Noche Propia
Marco Suaya
Ed. sandía&vino
44 páginas
Por Luis Schiebeler y Mariana Palomino
El poeta tomó la noche por asalto. Enardeciente, penetró con sus atuendos en llamas el turbio follaje del habla inconclusa. Y allí donde las ofensas trasmutan en ofrendas, fue abanderado por los colores del lenguaje victorioso. Negra y púrpura es la bandera que flamea al cielo, donde parpadean anonadadas las astillas de su antiguo lenguaje. El negro no alude a ningún volcán, sino a los maremotos urbanos y espectrales de la callecitas de Buenos Aires que, al caer el sol, despiertan ese viscoso alquitrán que mancha la piel del poeta –su plumaje o sus escamas– mientras arroja su miasma sensorial a los devenires imperceptibles. El púrpura simboliza la sangre, los trastornos de la sangre que caen en cascada de los precipicios que lo fulminan. Es también el color de los prepucios mutilados de sus antiguas camaradas arias, los juglares libertarios y libertinos del mundo.
Sin embargo, el poeta de rostro aniñado no es el único en esta imagen memorable. Lo escoltan sus compañeros, que con lealtad rutilan su insobornable solitud. A su izquierda, la náusea, bizca, que tose y se le gangrena la panza. A su derecha, tomadas de la mano, distraídas y gelatinosas, lo acompañan excreciones de morfología y tonalidad inusual. Le siguen detrás pequeños bólidos, tubérculos y coágulos que supuran y personifican las heridas de los recorridos del poeta –éxodo de su pasado cautivo.
El logro más admirable de este escritor es que arriba a su Ítaca en la mañana sin otro propósito que el de demoler las cotidianas “maquetas de lo cordial”, las estúpidas moralinas del rebaño que sólo conducen a los “pensamientos oxidantes”, estériles. Sin parar un minuto de obstruir aquello que acaso lo acecha de nacimiento; llamémoslo, la moral de porcelana. A la que de muy chico se ensañó en cantarle su epitafio, de entonar frente a pálidas caras de teteras y totalmente arrebatado por un apátrido frenesí: ¡que viva la paria! ¡que viva la paria! la intocable, la palabra indeseable, indecible, abyecta, espuria, la que refleja la “maleza carnívora”, la que condensa el estupor de los “miles de ojos estampados” contra sus ventanas. La palabra que le propicia el grito sin gritar.
Marginal y onanista, ácrata e insumiso, Noche Propia exhala la frescura de un manifiesto intempestivo. En este primer libro de Marco Suaya, el “veneno sanador de este mundo” es arquitrabe de su estilo y marca del desarreglo de sentidos al que ha llegado. Nos ofrece algo más que una lírica cruda e incomodante, sumida en lo nocturno y lo siniestro.
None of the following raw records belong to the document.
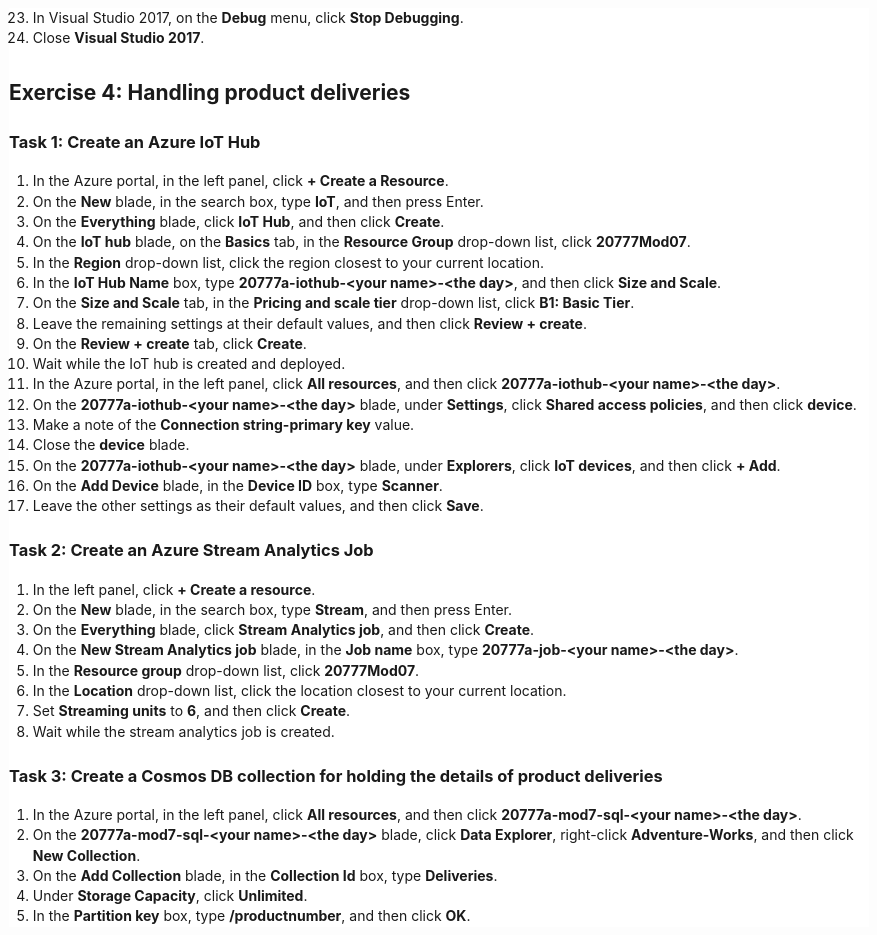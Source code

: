 23. In Visual Studio 2017, on the **Debug** menu, click **Stop Debugging**.
24. Close **Visual Studio 2017**.

## Exercise 4: Handling product deliveries

### Task 1: Create an Azure IoT Hub

1. In the Azure portal, in the left panel, click **+ Create a Resource**.
2. On the **New** blade, in the search box, type **IoT**, and then press Enter.
3. On the **Everything** blade, click **IoT Hub**, and then click **Create**.
4. On the **IoT hub** blade, on the **Basics** tab, in the **Resource Group** drop-down list, click **20777Mod07**.
5. In the **Region** drop-down list, click the region closest to your current location.
6. In the **IoT Hub Name** box, type **20777a-iothub-&lt;your name&gt;-&lt;the day&gt;**, and then click **Size and Scale**.
7. On the **Size and Scale** tab, in the **Pricing and scale tier** drop-down list, click **B1: Basic Tier**. 
8. Leave the remaining settings at their default values, and then click **Review + create**.
9. On the **Review + create** tab, click **Create**.
10. Wait while the IoT hub is created and deployed.
11. In the Azure portal, in the left panel, click **All resources**, and then click **20777a-iothub-&lt;your name&gt;-&lt;the day&gt;**.
12. On the **20777a-iothub-&lt;your name&gt;-&lt;the day&gt;** blade, under **Settings**, click **Shared access policies**, and then click **device**.
13. Make a note of the **Connection string-primary key** value.
14. Close the **device** blade.
15. On the **20777a-iothub-&lt;your name&gt;-&lt;the day&gt;** blade, under **Explorers**, click **IoT devices**, and then click **+ Add**.
16. On the **Add Device** blade, in the **Device ID** box, type **Scanner**.
17. Leave the other settings as their default values, and then click **Save**.

### Task 2: Create an Azure Stream Analytics Job

1. In the left panel, click **+ Create a resource**.
2. On the **New** blade, in the search box, type **Stream**, and then press Enter.
3. On the **Everything** blade, click **Stream Analytics job**, and then click **Create**.
4. On the **New Stream Analytics job** blade, in the **Job name** box, type **20777a-job-&lt;your name&gt;-&lt;the day&gt;**.
5. In the **Resource group** drop-down list, click **20777Mod07**.
6. In the **Location** drop-down list, click the location closest to your current location.
7. Set **Streaming units** to **6**, and then click **Create**.
8. Wait while the stream analytics job is created.

### Task 3: Create a Cosmos DB collection for holding the details of product deliveries

1. In the Azure portal, in the left panel, click **All resources**, and then click **20777a-mod7-sql-&lt;your name&gt;-&lt;the day&gt;**.
2. On the **20777a-mod7-sql-&lt;your name&gt;-&lt;the day&gt;** blade, click **Data Explorer**, right-click **Adventure-Works**, and then click **New Collection**.
3. On the **Add Collection** blade, in the **Collection Id** box, type **Deliveries**.
4. Under **Storage Capacity**, click **Unlimited**.
5. In the **Partition key** box, type **/productnumber**, and then click **OK**.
Si para la niña monstruo la revolución consistía en “mirar una rosa hasta pulverizarse los ojos”, acá se trata de polvorizarlos, para esnifarlos en la vigilia.
Tal vez el mayor triunfo del poeta sea su desperezar, después de haber aniquilado el virus de la escritura procrastinada. Celebramos su búsqueda en esta instancia preliminar, mapa rizomático del territorio lírico que el lector recorrerá bajo el inquieto crepitar del follaje nocturno. Pero también advertimos: quienes nos adentramos en el inhóspito fango de un lenguaje diferente, nos hemos vuelto búhos fieles de esta noche.
Noche propia es el relato de las huellas de un magnífico fauno, de paso firme y voluptuoso. De un poeta león, ultrajado por la urbe cruel que sigilosamente transita hasta dar con las epifanías de las oscuras gargantas de los callejones.